Анхнофрет вздохнула.
-- Я долго не могла поверить в это. Стало быть, в вашем времени не осталось ничего из наследия первых ремту.
-- Как ему удалось избежать гибели в тот раз?
-- Изначально он стоял на высоком холме, а в Стране Тростника, в Дельте, волна спала. У известного вам Белостенного Града Менфи...
-- Мемфиса, -- подсказал Птолемей.
-- Да. У Менфи, где тогда стоял великий город Маати, скалы сжимают русло, там волна потеряла силу. Не полностью, но крепость Белых Стен и храм Пта уцелели. Хотя храм сильно пострадал. Часть жителей укрылась в крепости. Они спасли многие знания, но впоследствии еле обеспечивали себя хлебом, более жили охотой и рыболовством. Сейчас на этих скалах возведены две крепости, а Ранефер ещё приказал намыть в середине Хапи остров. И поставил крепость на нём. Узкие проходы и три крепости сделали этот рубеж полностью неприступным. Кроме того, искусственный остров поднимает воду, больше уходит в каналы, больше орошается земли. Сейчас там ещё строится большой мост.

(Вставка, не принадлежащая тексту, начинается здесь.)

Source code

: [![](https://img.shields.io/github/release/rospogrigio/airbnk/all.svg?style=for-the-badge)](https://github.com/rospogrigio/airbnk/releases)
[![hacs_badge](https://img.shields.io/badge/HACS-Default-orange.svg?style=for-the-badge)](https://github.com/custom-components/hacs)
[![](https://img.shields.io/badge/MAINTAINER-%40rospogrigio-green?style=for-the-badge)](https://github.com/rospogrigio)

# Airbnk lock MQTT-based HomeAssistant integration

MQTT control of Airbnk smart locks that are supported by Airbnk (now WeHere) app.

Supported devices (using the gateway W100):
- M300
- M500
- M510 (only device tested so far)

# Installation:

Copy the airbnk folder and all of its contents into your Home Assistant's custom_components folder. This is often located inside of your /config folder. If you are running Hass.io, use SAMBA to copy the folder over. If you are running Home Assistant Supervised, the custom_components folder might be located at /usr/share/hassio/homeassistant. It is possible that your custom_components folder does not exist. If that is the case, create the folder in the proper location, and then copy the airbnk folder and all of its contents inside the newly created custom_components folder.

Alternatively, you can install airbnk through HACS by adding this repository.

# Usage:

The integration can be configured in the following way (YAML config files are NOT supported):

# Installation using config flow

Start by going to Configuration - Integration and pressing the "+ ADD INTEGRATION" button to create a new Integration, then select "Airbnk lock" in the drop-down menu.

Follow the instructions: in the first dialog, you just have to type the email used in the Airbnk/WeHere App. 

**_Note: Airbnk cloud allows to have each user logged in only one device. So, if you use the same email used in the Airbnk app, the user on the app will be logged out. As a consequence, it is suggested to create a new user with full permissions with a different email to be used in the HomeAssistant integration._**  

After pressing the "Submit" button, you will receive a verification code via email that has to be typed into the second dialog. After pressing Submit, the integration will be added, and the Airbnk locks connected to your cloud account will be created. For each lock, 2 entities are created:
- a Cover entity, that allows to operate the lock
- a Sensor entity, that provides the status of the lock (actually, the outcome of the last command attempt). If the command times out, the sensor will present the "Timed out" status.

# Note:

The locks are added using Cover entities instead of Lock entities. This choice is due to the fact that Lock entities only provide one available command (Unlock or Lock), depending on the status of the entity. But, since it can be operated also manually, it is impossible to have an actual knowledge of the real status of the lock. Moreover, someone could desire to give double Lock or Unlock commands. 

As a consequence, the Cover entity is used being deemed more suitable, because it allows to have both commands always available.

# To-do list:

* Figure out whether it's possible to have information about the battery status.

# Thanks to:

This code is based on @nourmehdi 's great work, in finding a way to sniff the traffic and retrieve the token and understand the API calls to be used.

-- Что же было потом? -- спросил Александр.
-- Из южных и восточных земель пришли новые народы, смешались с древними, и начали заселять благословенную страну. Мы не раз разбивали их в бою, но они все не заканчивались. В это же время плодородная земля Та-Неху, Либия, стала иссыхать, пока не превратилась в величайшую пустыню. Сероглазый народ та-неху был нашим другом, мы вели с ними торговлю издавна. Мы помогли им выжить, а они нам -- изгнать нечестивых пришельцев. Многие из первых та-неху уже знали Миропорядок Маат и уверовали в Нетеру. Они быстро стали одними из нас. Были построены новые города в верховьях -- Тин и Нехен. У моря, на западном рукаве Хапи, возвели Па-Уда и другие. Эти города не подчинялись Бехдету. Его царь, потомок Херу, взял за своего сына наследницу Тина из дома царя Сероглазых, потомка Сети, Владыки Пустыни и Защитника Путников. От их брака родился Херупермаат, первый Величайший, в ком слилась кровь обоих домов. Вскоре после того город Тин подчинился Нехену, и вместе они заключили союз с Бехдетом и Менфи. Дочь Херупермаата вышла за молодого Нармера, Сома Разящего.
В зале стояла полная тишина. Ядовитый Цветок Тростника умела увлечь слушателей. Любознательность в крови эллинов, а то, что рассказывала Анхнофрет, было для них ново и чрезвычайно интересно. Это прикосновение к седой древности оказалось сродни диалогам Платона, повествующим об Атлантиде. Некоторые, знакомые с ними не понаслышке, уже пытались сопоставлять рассказ посланницы с этими повестями.
-- Увидев мощь несокрушимого союза древних и молодых городов, царь красной короны Па-Уда, несколько князей и вождей, в том числе зеленоглазых жителей саванн запада, хотели напасть на Нехен, но Нармер упредил их. С кремневыми топорами против медных, голые, против облачённых в доспехи, они не смогли противостоять воинству Сома, хотя и многократно превосходили его числом. Та-Кем снова стала единой. Нармер объединил свою белую корону с красной. С тех пор все властители Та-Кем носят Двойную Корону. Сын его, Хор Воитель -- предок Мерит-Ра и Ипи Ранефера.